#### Problem description
The output must match the entries below exactly.

(Collected data entries)
= = = = = = =

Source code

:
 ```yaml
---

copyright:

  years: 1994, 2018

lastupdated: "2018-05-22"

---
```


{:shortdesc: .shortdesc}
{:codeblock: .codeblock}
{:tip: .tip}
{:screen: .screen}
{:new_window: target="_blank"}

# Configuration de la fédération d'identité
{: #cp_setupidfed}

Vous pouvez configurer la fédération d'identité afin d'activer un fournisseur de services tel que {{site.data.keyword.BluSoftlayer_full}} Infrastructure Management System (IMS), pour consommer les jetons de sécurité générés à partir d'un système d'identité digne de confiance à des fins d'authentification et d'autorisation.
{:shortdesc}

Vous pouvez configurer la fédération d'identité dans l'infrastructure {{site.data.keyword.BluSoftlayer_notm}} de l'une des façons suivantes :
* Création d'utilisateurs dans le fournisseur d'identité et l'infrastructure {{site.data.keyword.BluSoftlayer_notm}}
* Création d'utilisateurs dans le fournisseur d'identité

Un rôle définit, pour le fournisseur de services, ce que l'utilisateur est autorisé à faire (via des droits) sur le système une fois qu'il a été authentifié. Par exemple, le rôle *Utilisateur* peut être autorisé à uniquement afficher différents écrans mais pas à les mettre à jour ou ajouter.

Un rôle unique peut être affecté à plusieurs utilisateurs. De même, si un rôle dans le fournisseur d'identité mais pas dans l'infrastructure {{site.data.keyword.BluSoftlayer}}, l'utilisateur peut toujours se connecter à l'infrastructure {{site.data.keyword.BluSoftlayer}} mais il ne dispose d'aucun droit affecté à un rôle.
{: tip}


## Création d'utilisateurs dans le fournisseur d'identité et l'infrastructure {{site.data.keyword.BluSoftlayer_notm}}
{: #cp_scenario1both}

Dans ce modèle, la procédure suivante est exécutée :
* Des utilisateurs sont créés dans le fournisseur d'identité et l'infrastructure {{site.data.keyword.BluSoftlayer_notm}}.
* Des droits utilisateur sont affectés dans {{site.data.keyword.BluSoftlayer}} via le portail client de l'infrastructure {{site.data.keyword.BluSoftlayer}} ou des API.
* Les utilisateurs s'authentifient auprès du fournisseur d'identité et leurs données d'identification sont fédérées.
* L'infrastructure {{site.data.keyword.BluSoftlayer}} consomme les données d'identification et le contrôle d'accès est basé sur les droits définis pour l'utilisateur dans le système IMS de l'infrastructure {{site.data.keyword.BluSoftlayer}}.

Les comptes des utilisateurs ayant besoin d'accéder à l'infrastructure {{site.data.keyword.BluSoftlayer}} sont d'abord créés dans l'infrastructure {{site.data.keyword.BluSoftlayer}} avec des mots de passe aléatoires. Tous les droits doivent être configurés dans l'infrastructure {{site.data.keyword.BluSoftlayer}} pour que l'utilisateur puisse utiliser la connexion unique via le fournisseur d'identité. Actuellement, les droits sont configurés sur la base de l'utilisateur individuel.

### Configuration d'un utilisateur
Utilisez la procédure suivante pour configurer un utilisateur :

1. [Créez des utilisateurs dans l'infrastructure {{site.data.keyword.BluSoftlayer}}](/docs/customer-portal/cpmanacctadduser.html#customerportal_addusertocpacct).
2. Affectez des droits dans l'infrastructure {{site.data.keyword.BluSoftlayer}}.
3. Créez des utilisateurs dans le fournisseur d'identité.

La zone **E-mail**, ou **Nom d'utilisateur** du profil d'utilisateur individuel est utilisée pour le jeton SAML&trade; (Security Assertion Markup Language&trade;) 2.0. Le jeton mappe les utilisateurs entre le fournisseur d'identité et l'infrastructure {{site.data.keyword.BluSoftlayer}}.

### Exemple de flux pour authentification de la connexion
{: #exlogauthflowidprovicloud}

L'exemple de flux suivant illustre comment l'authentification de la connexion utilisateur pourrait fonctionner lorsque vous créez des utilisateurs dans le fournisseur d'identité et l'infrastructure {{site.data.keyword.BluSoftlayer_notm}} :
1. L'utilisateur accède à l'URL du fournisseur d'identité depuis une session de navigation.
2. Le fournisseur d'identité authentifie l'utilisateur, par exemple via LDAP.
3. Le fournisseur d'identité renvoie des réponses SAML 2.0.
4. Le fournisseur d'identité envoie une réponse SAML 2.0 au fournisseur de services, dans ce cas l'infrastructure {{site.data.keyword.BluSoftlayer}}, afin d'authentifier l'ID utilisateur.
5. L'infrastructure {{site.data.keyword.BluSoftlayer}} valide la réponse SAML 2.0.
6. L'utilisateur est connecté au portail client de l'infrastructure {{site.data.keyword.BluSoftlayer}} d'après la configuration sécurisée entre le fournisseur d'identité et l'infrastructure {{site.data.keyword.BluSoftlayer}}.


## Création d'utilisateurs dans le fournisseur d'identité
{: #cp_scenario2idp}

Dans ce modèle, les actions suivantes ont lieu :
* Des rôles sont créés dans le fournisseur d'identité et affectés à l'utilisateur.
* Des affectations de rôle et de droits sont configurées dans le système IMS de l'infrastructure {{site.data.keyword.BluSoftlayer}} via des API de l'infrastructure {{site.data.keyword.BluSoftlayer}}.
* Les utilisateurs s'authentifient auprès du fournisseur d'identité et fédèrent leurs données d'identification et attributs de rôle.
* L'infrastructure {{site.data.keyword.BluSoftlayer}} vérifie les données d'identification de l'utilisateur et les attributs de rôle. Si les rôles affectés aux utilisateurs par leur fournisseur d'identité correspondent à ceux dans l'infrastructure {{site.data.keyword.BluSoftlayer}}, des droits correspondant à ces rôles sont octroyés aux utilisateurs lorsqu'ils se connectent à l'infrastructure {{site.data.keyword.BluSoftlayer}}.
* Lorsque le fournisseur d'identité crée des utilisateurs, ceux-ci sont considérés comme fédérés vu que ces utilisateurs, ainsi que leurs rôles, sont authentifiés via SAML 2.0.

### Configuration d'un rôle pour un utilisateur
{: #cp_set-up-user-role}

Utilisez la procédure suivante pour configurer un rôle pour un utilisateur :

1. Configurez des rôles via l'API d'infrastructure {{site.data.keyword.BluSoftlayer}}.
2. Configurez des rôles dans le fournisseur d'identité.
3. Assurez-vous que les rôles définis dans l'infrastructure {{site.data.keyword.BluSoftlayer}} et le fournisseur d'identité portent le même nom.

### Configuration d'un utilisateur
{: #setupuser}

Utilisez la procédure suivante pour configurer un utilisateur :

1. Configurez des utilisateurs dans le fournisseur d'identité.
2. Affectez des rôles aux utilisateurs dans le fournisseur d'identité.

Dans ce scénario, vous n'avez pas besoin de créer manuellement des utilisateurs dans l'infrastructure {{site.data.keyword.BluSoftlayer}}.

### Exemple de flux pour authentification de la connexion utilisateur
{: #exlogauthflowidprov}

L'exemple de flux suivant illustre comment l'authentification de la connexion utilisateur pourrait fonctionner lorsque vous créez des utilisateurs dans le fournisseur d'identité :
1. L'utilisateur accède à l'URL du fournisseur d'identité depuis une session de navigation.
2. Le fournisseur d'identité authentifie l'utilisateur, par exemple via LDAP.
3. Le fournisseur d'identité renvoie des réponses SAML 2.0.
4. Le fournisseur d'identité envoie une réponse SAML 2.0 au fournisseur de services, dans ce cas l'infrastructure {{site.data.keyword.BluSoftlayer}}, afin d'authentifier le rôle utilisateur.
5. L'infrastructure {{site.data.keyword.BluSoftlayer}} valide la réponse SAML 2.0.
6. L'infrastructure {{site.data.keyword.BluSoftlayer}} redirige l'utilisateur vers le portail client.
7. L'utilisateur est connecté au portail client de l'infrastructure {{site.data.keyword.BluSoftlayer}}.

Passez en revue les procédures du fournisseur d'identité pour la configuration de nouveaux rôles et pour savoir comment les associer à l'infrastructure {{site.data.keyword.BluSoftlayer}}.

= = = = = = =

#### Result for this exercise
Source code

:
 ```yaml
---

copyright:

  years: 1994, 2018

lastupdated: "2018-05-22"

---
```


{:shortdesc: .shortdesc}
{:codeblock: .codeblock}
{:tip: .tip}
{:screen: .screen}
{:new_window: target="_blank"}

# Configuration de la fédération d'identité
{: #cp_setupidfed}

Vous pouvez configurer la fédération d'identité afin d'activer un fournisseur de services tel que {{site.data.keyword.BluSoftlayer_full}} Infrastructure Management System (IMS), pour consommer les jetons de sécurité générés à partir d'un système d'identité digne de confiance à des fins d'authentification et d'autorisation.
{:shortdesc}

Vous pouvez configurer la fédération d'identité dans l'infrastructure {{site.data.keyword.BluSoftlayer_notm}} de l'une des façons suivantes :
* Création d'utilisateurs dans le fournisseur d'identité et l'infrastructure {{site.data.keyword.BluSoftlayer_notm}}
* Création d'utilisateurs dans le fournisseur d'identité

Un rôle définit, pour le fournisseur de services, ce que l'utilisateur est autorisé à faire (via des droits) sur le système une fois qu'il a été authentifié. Par exemple, le rôle *Utilisateur* peut être autorisé à uniquement afficher différents écrans mais pas à les mettre à jour ou ajouter.

Un rôle unique peut être affecté à plusieurs utilisateurs. De même, si un rôle dans le fournisseur d'identité mais pas dans l'infrastructure {{site.data.keyword.BluSoftlayer}}, l'utilisateur peut toujours se connecter à l'infrastructure {{site.data.keyword.BluSoftlayer}} mais il ne dispose d'aucun droit affecté à un rôle.
{: tip}


## Création d'utilisateurs dans le fournisseur d'identité et l'infrastructure {{site.data.keyword.BluSoftlayer_notm}}
{: #cp_scenario1both}

Dans ce modèle, la procédure suivante est exécutée :
* Des utilisateurs sont créés dans le fournisseur d'identité et l'infrastructure {{site.data.keyword.BluSoftlayer_notm}}.
* Des droits utilisateur sont affectés dans {{site.data.keyword.BluSoftlayer}} via le portail client de l'infrastructure {{site.data.keyword.BluSoftlayer}} ou des API.
* Les utilisateurs s'authentifient auprès du fournisseur d'identité et leurs données d'identification sont fédérées.
* L'infrastructure {{site.data.keyword.BluSoftlayer}} consomme les données d'identification et le contrôle d'accès est basé sur les droits définis pour l'utilisateur dans le système IMS de l'infrastructure {{site.data.keyword.BluSoftlayer}}.

Les comptes des utilisateurs ayant besoin d'accéder à l'infrastructure {{site.data.keyword.BluSoftlayer}} sont d'abord créés dans l'infrastructure {{site.data.keyword.BluSoftlayer}} avec des mots de passe aléatoires. Tous les droits doivent être configurés dans l'infrastructure {{site.data.keyword.BluSoftlayer}} pour que l'utilisateur puisse utiliser la connexion unique via le fournisseur d'identité. Actuellement, les droits sont configurés sur la base de l'utilisateur individuel.

### Configuration d'un utilisateur
Utilisez la procédure suivante pour configurer un utilisateur :

1. [Créez des utilisateurs dans l'infrastructure {{site.data.keyword.BluSoftlayer}}](/docs/customer-portal/cpmanacctadduser.html#customerportal_addusertocpacct).
2. Affectez des droits dans l'infrastructure {{site.data.keyword.BluSoftlayer}}.
3. Créez des utilisateurs dans le fournisseur d'identité.

La zone **E-mail**, ou **Nom d'utilisateur** du profil d'utilisateur individuel est utilisée pour le jeton SAML&trade; (Security Assertion Markup Language&trade;) 2.0. Le jeton mappe les utilisateurs entre le fournisseur d'identité et l'infrastructure {{site.data.keyword.BluSoftlayer}}.

### Exemple de flux pour authentification de la connexion
{: #exlogauthflowidprovicloud}

L'exemple de flux suivant illustre comment l'authentification de la connexion utilisateur pourrait fonctionner lorsque vous créez des utilisateurs dans le fournisseur d'identité et l'infrastructure {{site.data.keyword.BluSoftlayer_notm}} :
1. L'utilisateur accède à l'URL du fournisseur d'identité depuis une session de navigation.
2. Le fournisseur d'identité authentifie l'utilisateur, par exemple via LDAP.
3. Le fournisseur d'identité renvoie des réponses SAML 2.0.
4. Le fournisseur d'identité envoie une réponse SAML 2.0 au fournisseur de services, dans ce cas l'infrastructure {{site.data.keyword.BluSoftlayer}}, afin d'authentifier l'ID utilisateur.
5. L'infrastructure {{site.data.keyword.BluSoftlayer}} valide la réponse SAML 2.0.
6. L'utilisateur est connecté au portail client de l'infrastructure {{site.data.keyword.BluSoftlayer}} d'après la configuration sécurisée entre le fournisseur d'identité et l'infrastructure {{site.data.keyword.BluSoftlayer}}.


## Création d'utilisateurs dans le fournisseur d'identité
{: #cp_scenario2idp}

Dans ce modèle, les actions suivantes ont lieu :
* Des rôles sont créés dans le fournisseur d'identité et affectés à l'utilisateur.
* Des affectations de rôle et de droits sont configurées dans le système IMS de l'infrastructure {{site.data.keyword.BluSoftlayer}} via des API de l'infrastructure {{site.data.keyword.BluSoftlayer}}.
* Les utilisateurs s'authentifient auprès du fournisseur d'identité et fédèrent leurs données d'identification et attributs de rôle.
* L'infrastructure {{site.data.keyword.BluSoftlayer}} vérifie les données d'identification de l'utilisateur et les attributs de rôle. Si les rôles affectés aux utilisateurs par leur fournisseur d'identité correspondent à ceux dans l'infrastructure {{site.data.keyword.BluSoftlayer}}, des droits correspondant à ces rôles sont octroyés aux utilisateurs lorsqu'ils se connectent à l'infrastructure {{site.data.keyword.BluSoftlayer}}.
* Lorsque le fournisseur d'identité crée des utilisateurs, ceux-ci sont considérés comme fédérés vu que ces utilisateurs, ainsi que leurs rôles, sont authentifiés via SAML 2.0.

### Configuration d'un rôle pour un utilisateur
{: #cp_set-up-user-role}

Utilisez la procédure suivante pour configurer un rôle pour un utilisateur :

1. Configurez des rôles via l'API d'infrastructure {{site.data.keyword.BluSoftlayer}}.
2. Configurez des rôles dans le fournisseur d'identité.
3. Assurez-vous que les rôles définis dans l'infrastructure {{site.data.keyword.BluSoftlayer}} et le fournisseur d'identité portent le même nom.

### Configuration d'un utilisateur
{: #setupuser}

Utilisez la procédure suivante pour configurer un utilisateur :

1. Configurez des utilisateurs dans le fournisseur d'identité.
2. Affectez des rôles aux utilisateurs dans le fournisseur d'identité.

Dans ce scénario, vous n'avez pas besoin de créer manuellement des utilisateurs dans l'infrastructure {{site.data.keyword.BluSoftlayer}}.

### Exemple de flux pour authentification de la connexion utilisateur
{: #exlogauthflowidprov}

L'exemple de flux suivant illustre comment l'authentification de la connexion utilisateur pourrait fonctionner lorsque vous créez des utilisateurs dans le fournisseur d'identité :
1. L'utilisateur accède à l'URL du fournisseur d'identité depuis une session de navigation.
2. Le fournisseur d'identité authentifie l'utilisateur, par exemple via LDAP.
3. Le fournisseur d'identité renvoie des réponses SAML 2.0.
4. Le fournisseur d'identité envoie une réponse SAML 2.0 au fournisseur de services, dans ce cas l'infrastructure {{site.data.keyword.BluSoftlayer}}, afin d'authentifier le rôle utilisateur.
5. L'infrastructure {{site.data.keyword.BluSoftlayer}} valide la réponse SAML 2.0.
6. L'infrastructure {{site.data.keyword.BluSoftlayer}} redirige l'utilisateur vers le portail client.
7. L'utilisateur est connecté au portail client de l'infrastructure {{site.data.keyword.BluSoftlayer}}.

Passez en revue les procédures du fournisseur d'identité pour la configuration de nouveaux rôles et pour savoir comment les associer à l'infrastructure {{site.data.keyword.BluSoftlayer}}.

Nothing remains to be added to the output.